Le vélo ne pollue pas mais c'est aussi, parfois, un sale métier. Le peloton a ses règles, pas toujours équitables. Un cador en difficulté ne sera jamais livré à lui-même – en première partie d'étape, Steve Zampieri a d'ailleurs contribué à ramener en tête de course ses leaders Santiago Botero et Floyd Landis suite à leurs crevaisons respectives. Un brave porteur d'eau en revanche, lorsque ses jarrets transis deviennent inopérants, ne revêt plus grande valeur. On l'abandonne à son destin comme une hyène boiteuse aux vautours. Pour l'équipier modèle, le cyclisme redevient un sport individuel. Un impitoyable combat contre le chronomètre et les éléments. «J'avais froid et je savais que la route à parcourir était encore longue», raconte le Neuchâtelois, qui dispute son deuxième Tour de France après celui de 2003 couru sous le maillot de l'équipe Vini Caldirola. «Dans ces cas-là, on n'a qu'une seule angoisse: celle de ne pas rejoindre l'arrivée dans les délais.»
Le bagnard, boulet aux pattes et moral en berne, a pioché tant et plus afin d'échapper au couperet de la pendule. Pour 89 secondes exactement, il a arraché… le droit de repartir vendredi. «J'espère que je serai mieux», souffle-t-il. Le jury des commissaires s'est montré très sensible à l'abnégation du décramponné. Doté d'un sens de l'humour très particulier, il a récompensé le 187e et dernier du classement général en lui infligeant une amende de 50 francs, assortie d'une pénalité de 20 secondes pour «abri prolongé derrière un véhicule». Le règlement, c'est le règlement. Steve Zampieri, qui a payé une addition autrement plus relevée à force d'appuyer sur son pédalier, a dû accueillir la sanction avec le sourire, une fois plongé dans un bain chaud.
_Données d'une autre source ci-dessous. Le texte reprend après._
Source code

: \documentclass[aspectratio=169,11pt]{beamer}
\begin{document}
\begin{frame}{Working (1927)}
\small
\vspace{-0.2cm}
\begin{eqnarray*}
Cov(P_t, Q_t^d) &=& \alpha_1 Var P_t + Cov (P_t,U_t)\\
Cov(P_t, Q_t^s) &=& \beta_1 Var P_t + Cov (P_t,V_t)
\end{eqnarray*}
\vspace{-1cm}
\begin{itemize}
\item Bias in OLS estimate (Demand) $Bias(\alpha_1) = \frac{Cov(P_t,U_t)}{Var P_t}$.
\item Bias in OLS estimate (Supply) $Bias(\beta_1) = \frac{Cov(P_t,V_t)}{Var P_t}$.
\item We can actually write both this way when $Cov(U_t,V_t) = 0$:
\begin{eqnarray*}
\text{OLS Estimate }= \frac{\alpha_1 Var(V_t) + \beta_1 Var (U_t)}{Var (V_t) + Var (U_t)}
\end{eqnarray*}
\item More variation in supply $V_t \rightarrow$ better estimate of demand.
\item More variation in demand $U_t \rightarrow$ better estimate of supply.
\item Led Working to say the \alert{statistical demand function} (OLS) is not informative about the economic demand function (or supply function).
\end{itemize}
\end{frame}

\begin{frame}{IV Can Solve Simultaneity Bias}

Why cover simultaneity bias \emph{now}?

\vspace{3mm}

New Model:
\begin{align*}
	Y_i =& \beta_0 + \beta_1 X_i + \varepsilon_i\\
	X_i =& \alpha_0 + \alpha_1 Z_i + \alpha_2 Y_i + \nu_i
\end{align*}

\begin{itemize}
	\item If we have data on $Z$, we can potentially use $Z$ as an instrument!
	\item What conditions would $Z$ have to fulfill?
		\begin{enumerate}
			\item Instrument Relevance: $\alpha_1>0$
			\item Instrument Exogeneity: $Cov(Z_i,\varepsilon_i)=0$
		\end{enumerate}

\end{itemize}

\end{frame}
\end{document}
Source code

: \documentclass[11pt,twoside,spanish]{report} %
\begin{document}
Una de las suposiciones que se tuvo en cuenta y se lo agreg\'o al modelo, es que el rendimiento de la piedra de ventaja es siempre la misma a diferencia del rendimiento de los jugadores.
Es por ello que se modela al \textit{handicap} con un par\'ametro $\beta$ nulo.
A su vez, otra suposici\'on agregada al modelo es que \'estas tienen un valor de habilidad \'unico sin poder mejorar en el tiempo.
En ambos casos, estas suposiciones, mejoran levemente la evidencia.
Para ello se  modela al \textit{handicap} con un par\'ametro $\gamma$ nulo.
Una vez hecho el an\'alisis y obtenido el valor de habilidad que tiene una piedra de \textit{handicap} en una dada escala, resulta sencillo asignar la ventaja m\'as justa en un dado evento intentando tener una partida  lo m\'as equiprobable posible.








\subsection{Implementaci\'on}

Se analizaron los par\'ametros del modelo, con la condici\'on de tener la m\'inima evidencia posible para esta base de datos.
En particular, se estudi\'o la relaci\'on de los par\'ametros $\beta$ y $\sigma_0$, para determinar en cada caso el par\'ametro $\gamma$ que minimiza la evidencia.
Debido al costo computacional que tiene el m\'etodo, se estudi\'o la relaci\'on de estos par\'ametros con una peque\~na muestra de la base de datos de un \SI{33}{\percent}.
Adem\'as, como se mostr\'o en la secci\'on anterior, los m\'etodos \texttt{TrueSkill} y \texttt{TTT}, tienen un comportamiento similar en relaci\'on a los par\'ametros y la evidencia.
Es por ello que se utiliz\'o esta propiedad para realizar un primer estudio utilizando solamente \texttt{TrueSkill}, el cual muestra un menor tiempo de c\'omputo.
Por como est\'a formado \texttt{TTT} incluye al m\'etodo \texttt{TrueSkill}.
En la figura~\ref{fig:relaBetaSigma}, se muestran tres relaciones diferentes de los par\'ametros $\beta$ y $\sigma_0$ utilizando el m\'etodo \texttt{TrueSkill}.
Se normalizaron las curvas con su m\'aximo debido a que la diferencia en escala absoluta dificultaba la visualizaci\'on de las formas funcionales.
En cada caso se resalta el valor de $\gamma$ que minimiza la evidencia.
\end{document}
Un autre bain chaud, au sens figuré, a eu lieu dans le dernier virage précédant l'arrivée à Nancy. Echappé valeureux mais en passe d'être repris, le Lorrain Christophe Mengin a piqué une tête sur le bitume glissant, entraînant bon nombre de ses poursuivants dans les décors. Habiles ou chanceux, Lorenzo Bernucci et Alexandre Vinokourov en ont profité pour larguer la meute à 7''. Pour l'ambitieux Kazakh, désormais 3e au général (à 1'02''), c'est toujours ça de pris sur Lance Armstrong, qui conserve le maillot jaune.